_Data for processing_:
········
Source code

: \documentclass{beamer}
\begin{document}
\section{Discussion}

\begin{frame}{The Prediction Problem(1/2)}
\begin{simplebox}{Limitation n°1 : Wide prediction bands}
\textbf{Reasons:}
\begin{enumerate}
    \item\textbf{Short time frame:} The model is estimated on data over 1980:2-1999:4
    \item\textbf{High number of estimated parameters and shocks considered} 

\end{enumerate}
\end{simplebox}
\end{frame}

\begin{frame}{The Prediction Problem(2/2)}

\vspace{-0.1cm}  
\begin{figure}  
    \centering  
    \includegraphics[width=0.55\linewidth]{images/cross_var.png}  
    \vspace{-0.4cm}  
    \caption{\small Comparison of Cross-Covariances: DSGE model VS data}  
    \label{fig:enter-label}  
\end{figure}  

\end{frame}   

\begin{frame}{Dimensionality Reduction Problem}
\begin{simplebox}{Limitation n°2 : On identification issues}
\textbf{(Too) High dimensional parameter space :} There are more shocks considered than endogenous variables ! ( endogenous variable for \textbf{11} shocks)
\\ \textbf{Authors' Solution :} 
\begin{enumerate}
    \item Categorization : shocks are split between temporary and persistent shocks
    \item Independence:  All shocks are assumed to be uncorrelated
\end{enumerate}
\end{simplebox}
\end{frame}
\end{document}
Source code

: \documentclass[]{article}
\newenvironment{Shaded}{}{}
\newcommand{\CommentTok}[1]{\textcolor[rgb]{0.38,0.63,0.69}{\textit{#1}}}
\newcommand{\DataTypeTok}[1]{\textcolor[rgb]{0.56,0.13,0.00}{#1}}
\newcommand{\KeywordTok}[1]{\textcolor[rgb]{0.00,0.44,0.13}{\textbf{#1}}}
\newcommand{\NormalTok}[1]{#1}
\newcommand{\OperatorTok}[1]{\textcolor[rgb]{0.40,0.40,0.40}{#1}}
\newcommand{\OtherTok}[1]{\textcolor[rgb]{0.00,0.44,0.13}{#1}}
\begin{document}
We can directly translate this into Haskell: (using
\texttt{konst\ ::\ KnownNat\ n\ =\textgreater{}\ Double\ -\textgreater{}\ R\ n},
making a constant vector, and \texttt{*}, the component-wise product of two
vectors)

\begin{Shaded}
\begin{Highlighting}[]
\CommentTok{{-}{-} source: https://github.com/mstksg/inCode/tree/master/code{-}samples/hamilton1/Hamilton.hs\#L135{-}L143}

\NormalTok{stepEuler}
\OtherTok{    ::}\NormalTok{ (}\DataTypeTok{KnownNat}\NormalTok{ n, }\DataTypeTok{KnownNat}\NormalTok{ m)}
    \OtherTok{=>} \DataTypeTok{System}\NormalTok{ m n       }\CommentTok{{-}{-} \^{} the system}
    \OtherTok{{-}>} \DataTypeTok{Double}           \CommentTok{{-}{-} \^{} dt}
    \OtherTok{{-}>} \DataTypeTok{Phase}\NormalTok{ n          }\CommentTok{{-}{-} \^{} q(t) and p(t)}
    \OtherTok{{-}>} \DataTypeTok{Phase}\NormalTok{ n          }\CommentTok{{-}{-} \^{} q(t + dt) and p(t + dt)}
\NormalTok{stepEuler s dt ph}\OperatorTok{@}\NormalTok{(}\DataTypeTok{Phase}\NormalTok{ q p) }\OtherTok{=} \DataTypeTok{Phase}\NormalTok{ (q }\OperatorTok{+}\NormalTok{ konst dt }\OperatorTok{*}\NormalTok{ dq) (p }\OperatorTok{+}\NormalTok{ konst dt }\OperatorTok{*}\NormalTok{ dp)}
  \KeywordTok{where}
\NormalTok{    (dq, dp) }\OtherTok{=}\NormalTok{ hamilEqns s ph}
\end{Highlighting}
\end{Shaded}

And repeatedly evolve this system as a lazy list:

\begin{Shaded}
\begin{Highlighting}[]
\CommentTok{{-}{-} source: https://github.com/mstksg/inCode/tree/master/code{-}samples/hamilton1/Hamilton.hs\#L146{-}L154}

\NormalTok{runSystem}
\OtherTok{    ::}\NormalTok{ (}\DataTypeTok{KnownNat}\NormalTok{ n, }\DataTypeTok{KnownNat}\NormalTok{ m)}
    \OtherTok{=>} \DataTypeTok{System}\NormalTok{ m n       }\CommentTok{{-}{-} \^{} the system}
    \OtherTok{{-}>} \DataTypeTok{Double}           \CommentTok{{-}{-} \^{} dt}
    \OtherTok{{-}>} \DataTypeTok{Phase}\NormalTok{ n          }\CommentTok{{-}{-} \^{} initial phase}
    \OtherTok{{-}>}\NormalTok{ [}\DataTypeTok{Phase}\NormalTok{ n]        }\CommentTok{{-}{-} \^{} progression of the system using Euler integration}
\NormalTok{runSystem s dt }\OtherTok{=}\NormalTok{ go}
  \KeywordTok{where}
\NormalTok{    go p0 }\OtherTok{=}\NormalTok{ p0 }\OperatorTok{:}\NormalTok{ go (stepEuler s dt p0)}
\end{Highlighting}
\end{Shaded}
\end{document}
········
_Your task_: In full and word for word, set down the records shown above.

_Reply_:
Source code

: \documentclass{beamer}
\begin{document}
\section{Discussion}

\begin{frame}{The Prediction Problem(1/2)}
\begin{simplebox}{Limitation n°1 : Wide prediction bands}
\textbf{Reasons:}
\begin{enumerate}
    \item\textbf{Short time frame:} The model is estimated on data over 1980:2-1999:4
    \item\textbf{High number of estimated parameters and shocks considered} 

\end{enumerate}
\end{simplebox}
\end{frame}

\begin{frame}{The Prediction Problem(2/2)}

\vspace{-0.1cm}  
\begin{figure}  
    \centering  
    \includegraphics[width=0.55\linewidth]{images/cross_var.png}  
    \vspace{-0.4cm}  
    \caption{\small Comparison of Cross-Covariances: DSGE model VS data}  
    \label{fig:enter-label}  
\end{figure}  

\end{frame}   

\begin{frame}{Dimensionality Reduction Problem}
\begin{simplebox}{Limitation n°2 : On identification issues}
\textbf{(Too) High dimensional parameter space :} There are more shocks considered than endogenous variables ! ( endogenous variable for \textbf{11} shocks)
\\ \textbf{Authors' Solution :} 
\begin{enumerate}
    \item Categorization : shocks are split between temporary and persistent shocks
    \item Independence:  All shocks are assumed to be uncorrelated
\end{enumerate}
\end{simplebox}
\end{frame}
\end{document}
Source code

: \documentclass[]{article}
\newenvironment{Shaded}{}{}
\newcommand{\CommentTok}[1]{\textcolor[rgb]{0.38,0.63,0.69}{\textit{#1}}}
\newcommand{\DataTypeTok}[1]{\textcolor[rgb]{0.56,0.13,0.00}{#1}}
\newcommand{\KeywordTok}[1]{\textcolor[rgb]{0.00,0.44,0.13}{\textbf{#1}}}
\newcommand{\NormalTok}[1]{#1}
\newcommand{\OperatorTok}[1]{\textcolor[rgb]{0.40,0.40,0.40}{#1}}
\newcommand{\OtherTok}[1]{\textcolor[rgb]{0.00,0.44,0.13}{#1}}
\begin{document}
We can directly translate this into Haskell: (using
\texttt{konst\ ::\ KnownNat\ n\ =\textgreater{}\ Double\ -\textgreater{}\ R\ n},
making a constant vector, and \texttt{*}, the component-wise product of two
vectors)

\begin{Shaded}
\begin{Highlighting}[]
\CommentTok{{-}{-} source: https://github.com/mstksg/inCode/tree/master/code{-}samples/hamilton1/Hamilton.hs\#L135{-}L143}

\NormalTok{stepEuler}
\OtherTok{    ::}\NormalTok{ (}\DataTypeTok{KnownNat}\NormalTok{ n, }\DataTypeTok{KnownNat}\NormalTok{ m)}
    \OtherTok{=>} \DataTypeTok{System}\NormalTok{ m n       }\CommentTok{{-}{-} \^{} the system}
    \OtherTok{{-}>} \DataTypeTok{Double}           \CommentTok{{-}{-} \^{} dt}
    \OtherTok{{-}>} \DataTypeTok{Phase}\NormalTok{ n          }\CommentTok{{-}{-} \^{} q(t) and p(t)}
    \OtherTok{{-}>} \DataTypeTok{Phase}\NormalTok{ n          }\CommentTok{{-}{-} \^{} q(t + dt) and p(t + dt)}
\NormalTok{stepEuler s dt ph}\OperatorTok{@}\NormalTok{(}\DataTypeTok{Phase}\NormalTok{ q p) }\OtherTok{=} \DataTypeTok{Phase}\NormalTok{ (q }\OperatorTok{+}\NormalTok{ konst dt }\OperatorTok{*}\NormalTok{ dq) (p }\OperatorTok{+}\NormalTok{ konst dt }\OperatorTok{*}\NormalTok{ dp)}
  \KeywordTok{where}
\NormalTok{    (dq, dp) }\OtherTok{=}\NormalTok{ hamilEqns s ph}
\end{Highlighting}
\end{Shaded}

And repeatedly evolve this system as a lazy list:

\begin{Shaded}
\begin{Highlighting}[]
\CommentTok{{-}{-} source: https://github.com/mstksg/inCode/tree/master/code{-}samples/hamilton1/Hamilton.hs\#L146{-}L154}

\NormalTok{runSystem}
\OtherTok{    ::}\NormalTok{ (}\DataTypeTok{KnownNat}\NormalTok{ n, }\DataTypeTok{KnownNat}\NormalTok{ m)}
    \OtherTok{=>} \DataTypeTok{System}\NormalTok{ m n       }\CommentTok{{-}{-} \^{} the system}
    \OtherTok{{-}>} \DataTypeTok{Double}           \CommentTok{{-}{-} \^{} dt}
    \OtherTok{{-}>} \DataTypeTok{Phase}\NormalTok{ n          }\CommentTok{{-}{-} \^{} initial phase}
    \OtherTok{{-}>}\NormalTok{ [}\DataTypeTok{Phase}\NormalTok{ n]        }\CommentTok{{-}{-} \^{} progression of the system using Euler integration}
\NormalTok{runSystem s dt }\OtherTok{=}\NormalTok{ go}
  \KeywordTok{where}
\NormalTok{    go p0 }\OtherTok{=}\NormalTok{ p0 }\OperatorTok{:}\NormalTok{ go (stepEuler s dt p0)}
\end{Highlighting}
\end{Shaded}
\end{document}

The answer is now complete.